Un ospedale di New York si è offerto di spedire un farmaco sperimentale a Londra per aiutare il piccolo Charlie e di ospitare il bambino, nel caso si potessero superare gli ostacoli legali per il suo trasferimento. Lo riferisce il Guardian che spiega come i farmaco in questione sia ancora in attesa dell’approvazione della Food and Drug Administration (Fda).

“Siamo disposti ad accogliere Charlie e a valutarne lo stato, a condizione che vengano attivate misure per trasferirlo in modo sicuro nella nostra struttura, in assenza di ostacoli legali e dopo aver ricevuto l’approvazione d’emergenza dalla Fda per un trattamento sperimentale”, hanno spiegato in un comunicato congiunto il New York Presbyterian Hospital e la divisione medica della Columbia University. “In alternativa – prosegue il comunicato – se sarà approvato dalla Fda, possiamo organizzare la spedizione del farmaco all’ospedale Great Ormond Street e offrire una consulenza al personale medico, se sono disposti a somministrarlo”. 

Secondo i medici britannici e i tribunali che hanno esaminato la vicenda non esistono concrete possibilità di miglioramento o di prolungamento della vita di Charlie e anche le terapie sperimentali non offrono alcun tipo di certezza. Non è servita dunque la montagna di denaro raccolta dal Charlie’s Army (l’esercito di Charlie): 83mila persone hanno partecipato per pagare al bimbo il trasferimento negli Usa e le costosissime cure sperimentali, raccogliendo 1,3 milioni di sterline

Le ragioni del verdetto di Strasburgo

“Una speranza era stata alimentata nei giorni scorsi proprio dai giudici europei che avevano imposto misure preventive per continuare a tenere in vita Charlie in attesa che la corte di Strasburgo si pronunciasse in via definitiva”, spiega La Stampa, “nel loro ricorso i genitori del bimbo avevano sostenuto che l’ospedale di Londra aveva bloccato l’accesso a un trattamento per mantenere in vita il piccolo violando cosi il diritto alla vita e anche quello alla libertà di movimento”.

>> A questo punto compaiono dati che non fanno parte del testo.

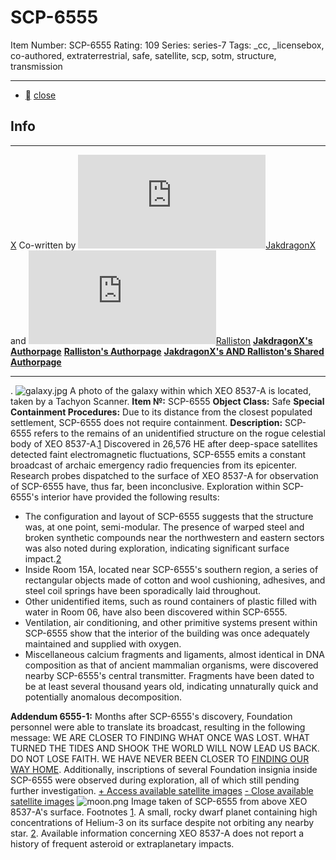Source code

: # SCP-6555
Item Number: SCP-6555
Rating: 109
Series: series-7
Tags: _cc, _licensebox, co-authored, extraterrestrial, safe, satellite, scp, sotm, structure, transmission

---

  * [](javascript:;)
[close](javascript:;)
## Info
* * *
[X](javascript:;)
Co-written by [![JakdragonX](https://www.wikidot.com/avatar.php?userid=5588260&amp;size=small&amp;timestamp=1735053197)](http://www.wikidot.com/user:info/jakdragonx)[JakdragonX](http://www.wikidot.com/user:info/jakdragonx) and [![Ralliston](https://www.wikidot.com/avatar.php?userid=5986843&amp;size=small&amp;timestamp=1735053197)](http://www.wikidot.com/user:info/ralliston)[Ralliston](http://www.wikidot.com/user:info/ralliston)
**[JakdragonX's Authorpage](https://scp-wiki.wikidot.com/jakdragonx-rage-collection)**
**[Ralliston's Authorpage](http://scp-wiki.wikidot.com/ralliston-s-authorpage)**
**[JakdragonX's AND Ralliston's Shared Authorpage](http://scp-wiki.wikidot.com/ongoing-incident-jakdragonx-ralliston)**
* * *

.
![galaxy.jpg](http://scp-wiki.wikidot.com/local--files/scp-6555/galaxy.jpg)
A photo of the galaxy within which XEO 8537-A is located, taken by a Tachyon Scanner.
**Item №:** SCP-6555
**Object Class:** Safe
**Special Containment Procedures:** Due to its distance from the closest populated settlement, SCP-6555 does not require containment.
**Description:** SCP-6555 refers to the remains of an unidentified structure on the rogue celestial body of XEO 8537-A.[1](javascript:;) Discovered in 26,576 HE after deep-space satellites detected faint electromagnetic fluctuations, SCP-6555 emits a constant broadcast of archaic emergency radio frequencies from its epicenter.
Research probes dispatched to the surface of XEO 8537-A for observation of SCP-6555 have, thus far, been inconclusive. Exploration within SCP-6555's interior have provided the following results:
  * The configuration and layout of SCP-6555 suggests that the structure was, at one point, semi-modular. The presence of warped steel and broken synthetic compounds near the northwestern and eastern sectors was also noted during exploration, indicating significant surface impact.[2](javascript:;)
  * Inside Room 15A, located near SCP-6555's southern region, a series of rectangular objects made of cotton and wool cushioning, adhesives, and steel coil springs have been sporadically laid throughout.
  * Other unidentified items, such as round containers of plastic filled with water in Room 06, have also been discovered within SCP-6555.
  * Ventilation, air conditioning, and other primitive systems present within SCP-6555 show that the interior of the building was once adequately maintained and supplied with oxygen.
  * Miscellaneous calcium fragments and ligaments, almost identical in DNA composition as that of ancient mammalian organisms, were discovered nearby SCP-6555's central transmitter. Fragments have been dated to be at least several thousand years old, indicating unnaturally quick and potentially anomalous decomposition.

**Addendum 6555-1:** Months after SCP-6555's discovery, Foundation personnel were able to translate its broadcast, resulting in the following message:
WE ARE CLOSER TO FINDING WHAT ONCE WAS LOST. WHAT TURNED THE TIDES AND SHOOK THE WORLD WILL NOW LEAD US BACK. DO NOT LOSE FAITH. WE HAVE NEVER BEEN CLOSER TO [FINDING OUR WAY HOME](/sotmhub).
Additionally, inscriptions of several Foundation insignia inside SCP-6555 were observed during exploration, all of which still pending further investigation.
[\+ Access available satellite images](javascript:;)
[\- Close available satellite images](javascript:;)
![moon.png](http://scp-wiki.wikidot.com/local--files/scp-6555/moon.png)
Image taken of SCP-6555 from above XEO 8537-A's surface.
Footnotes
[1](javascript:;). A small, rocky dwarf planet containing high concentrations of Helium-3 on its surface despite not orbiting any nearby star.
[2](javascript:;). Available information concerning XEO 8537-A does not report a history of frequent asteroid or extraplanetary impacts.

“La corte europea alla fine ha però respinto la loro istanza – prosegue il quotidiano torinese – tenendo conto ‘del considerevole margine di manovra che gli Stati hanno nella sfera dell’accesso alle cure sperimentali per malati terminali e nei casi che sollevano delicate questioni morali ed etiche’. È stato affermato quindi che non spetta al tribunale di Strasburgo il compito di sostituirsi alle competenti autorità nazionali. Inoltre i giudici hanno rilevato che ‘le decisioni dei tribunali nazionali sono state meticolose e accurate e riesaminate in tre gradi di giudizio con ragionamenti chiari ed estesi che hanno corroborato sufficientemente le conclusioni a cui sono giunti i giudici”. 

“Soltanto altri sedici casi al mondo”

“I dottori sostengono che Charlie non può sentire, muoversi, piangere o deglutire e che i suoi polmoni funzionano solo grazie alla macchina a cui è attaccato”, si leggeva sul Corriere della Sera di qualche giorno fa, “il piccolo avrebbe anche subito danni cerebrali irreversibili. A loro giudizio, il trattamento sperimentale americano cui i genitori vorrebbero sottoporlo non avrebbe migliorato le sue condizioni. Ma appena a metà giugno fa la madre aveva pubblicato su Facebook una foto di Charlie con gli occhi aperti: ‘Un’immagine vale più di mille parole’, aveva scritto. 

Il calvario giudiziario dei genitori era cominciato a marzo, quando la coppia si era rivolta a un tribunale per tentare di fermare la mano dei medici, i quali ritenevano di aver esaurito tutte le opzioni di trattamento disponibili”.

“Il piccolo era nato apparentemente in buona salute lo scorso 4 agosto. Ma dopo otto settimane aveva cominciato a perdere forze e peso. Portato in ospedale, gli era stata diagnosticata la sindrome di deperimento mitocondriale, che provoca il progressivo indebolimento dei muscoli”, continua l’articolo del ‘Corriere’, “ci sono soltanto sedici casi al mondo, ma purtroppo entrambi i genitori sono portatori del difetto genetico e quindi Charlie è venuto al mondo segnato dal destino. Da allora il bambino è in terapia intensiva, intubato, e secondo i medici non ha speranze di sopravvivere: per cui meglio staccare tutto per evitargli ulteriori sofferenze”.